**Task directions**
Output the full listing below, keeping each line exact.
══ Information provided ══
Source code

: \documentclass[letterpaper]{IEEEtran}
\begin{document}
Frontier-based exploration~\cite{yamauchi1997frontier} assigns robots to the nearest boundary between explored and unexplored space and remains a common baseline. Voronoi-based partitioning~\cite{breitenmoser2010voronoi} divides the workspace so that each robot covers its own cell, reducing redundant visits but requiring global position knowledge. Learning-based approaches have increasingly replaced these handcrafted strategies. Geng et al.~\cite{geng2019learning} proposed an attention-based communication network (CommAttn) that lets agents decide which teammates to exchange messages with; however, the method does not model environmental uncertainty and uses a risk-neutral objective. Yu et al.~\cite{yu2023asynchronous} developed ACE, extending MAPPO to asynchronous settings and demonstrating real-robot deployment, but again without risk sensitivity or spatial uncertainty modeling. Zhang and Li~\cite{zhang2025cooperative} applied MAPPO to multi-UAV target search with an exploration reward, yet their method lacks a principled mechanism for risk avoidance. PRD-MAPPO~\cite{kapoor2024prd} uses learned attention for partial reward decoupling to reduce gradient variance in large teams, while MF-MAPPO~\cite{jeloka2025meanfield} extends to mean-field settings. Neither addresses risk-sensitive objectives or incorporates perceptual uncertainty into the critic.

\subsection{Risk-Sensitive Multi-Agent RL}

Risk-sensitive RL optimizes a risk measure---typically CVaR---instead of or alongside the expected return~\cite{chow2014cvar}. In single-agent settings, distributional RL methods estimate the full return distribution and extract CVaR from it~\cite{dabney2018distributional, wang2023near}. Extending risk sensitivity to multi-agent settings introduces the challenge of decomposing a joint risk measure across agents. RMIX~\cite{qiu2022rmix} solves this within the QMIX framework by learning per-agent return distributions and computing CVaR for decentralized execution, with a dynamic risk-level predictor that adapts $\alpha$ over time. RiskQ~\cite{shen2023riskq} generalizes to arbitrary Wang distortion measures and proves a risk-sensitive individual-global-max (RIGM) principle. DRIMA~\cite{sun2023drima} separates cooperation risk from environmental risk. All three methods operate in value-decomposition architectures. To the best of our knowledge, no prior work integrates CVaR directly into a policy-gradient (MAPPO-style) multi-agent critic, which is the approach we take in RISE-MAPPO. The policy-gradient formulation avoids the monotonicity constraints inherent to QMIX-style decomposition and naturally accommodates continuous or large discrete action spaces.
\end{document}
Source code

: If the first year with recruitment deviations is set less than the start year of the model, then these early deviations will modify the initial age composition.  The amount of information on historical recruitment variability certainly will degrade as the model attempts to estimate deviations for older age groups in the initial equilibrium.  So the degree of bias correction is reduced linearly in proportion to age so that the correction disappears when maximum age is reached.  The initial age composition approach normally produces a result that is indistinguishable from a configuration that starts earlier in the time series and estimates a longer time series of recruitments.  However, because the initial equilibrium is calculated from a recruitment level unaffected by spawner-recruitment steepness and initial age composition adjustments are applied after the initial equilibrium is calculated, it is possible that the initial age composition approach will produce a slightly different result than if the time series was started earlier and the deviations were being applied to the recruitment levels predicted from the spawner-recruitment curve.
═══
**Answer to the problem**
Source code

: \documentclass[letterpaper]{IEEEtran}
\begin{document}
Frontier-based exploration~\cite{yamauchi1997frontier} assigns robots to the nearest boundary between explored and unexplored space and remains a common baseline. Voronoi-based partitioning~\cite{breitenmoser2010voronoi} divides the workspace so that each robot covers its own cell, reducing redundant visits but requiring global position knowledge. Learning-based approaches have increasingly replaced these handcrafted strategies. Geng et al.~\cite{geng2019learning} proposed an attention-based communication network (CommAttn) that lets agents decide which teammates to exchange messages with; however, the method does not model environmental uncertainty and uses a risk-neutral objective. Yu et al.~\cite{yu2023asynchronous} developed ACE, extending MAPPO to asynchronous settings and demonstrating real-robot deployment, but again without risk sensitivity or spatial uncertainty modeling. Zhang and Li~\cite{zhang2025cooperative} applied MAPPO to multi-UAV target search with an exploration reward, yet their method lacks a principled mechanism for risk avoidance. PRD-MAPPO~\cite{kapoor2024prd} uses learned attention for partial reward decoupling to reduce gradient variance in large teams, while MF-MAPPO~\cite{jeloka2025meanfield} extends to mean-field settings. Neither addresses risk-sensitive objectives or incorporates perceptual uncertainty into the critic.

\subsection{Risk-Sensitive Multi-Agent RL}

Risk-sensitive RL optimizes a risk measure---typically CVaR---instead of or alongside the expected return~\cite{chow2014cvar}. In single-agent settings, distributional RL methods estimate the full return distribution and extract CVaR from it~\cite{dabney2018distributional, wang2023near}. Extending risk sensitivity to multi-agent settings introduces the challenge of decomposing a joint risk measure across agents. RMIX~\cite{qiu2022rmix} solves this within the QMIX framework by learning per-agent return distributions and computing CVaR for decentralized execution, with a dynamic risk-level predictor that adapts $\alpha$ over time. RiskQ~\cite{shen2023riskq} generalizes to arbitrary Wang distortion measures and proves a risk-sensitive individual-global-max (RIGM) principle. DRIMA~\cite{sun2023drima} separates cooperation risk from environmental risk. All three methods operate in value-decomposition architectures. To the best of our knowledge, no prior work integrates CVaR directly into a policy-gradient (MAPPO-style) multi-agent critic, which is the approach we take in RISE-MAPPO. The policy-gradient formulation avoids the monotonicity constraints inherent to QMIX-style decomposition and naturally accommodates continuous or large discrete action spaces.
\end{document}
Source code

: If the first year with recruitment deviations is set less than the start year of the model, then these early deviations will modify the initial age composition.  The amount of information on historical recruitment variability certainly will degrade as the model attempts to estimate deviations for older age groups in the initial equilibrium.  So the degree of bias correction is reduced linearly in proportion to age so that the correction disappears when maximum age is reached.  The initial age composition approach normally produces a result that is indistinguishable from a configuration that starts earlier in the time series and estimates a longer time series of recruitments.  However, because the initial equilibrium is calculated from a recruitment level unaffected by spawner-recruitment steepness and initial age composition adjustments are applied after the initial equilibrium is calculated, it is possible that the initial age composition approach will produce a slightly different result than if the time series was started earlier and the deviations were being applied to the recruitment levels predicted from the spawner-recruitment curve.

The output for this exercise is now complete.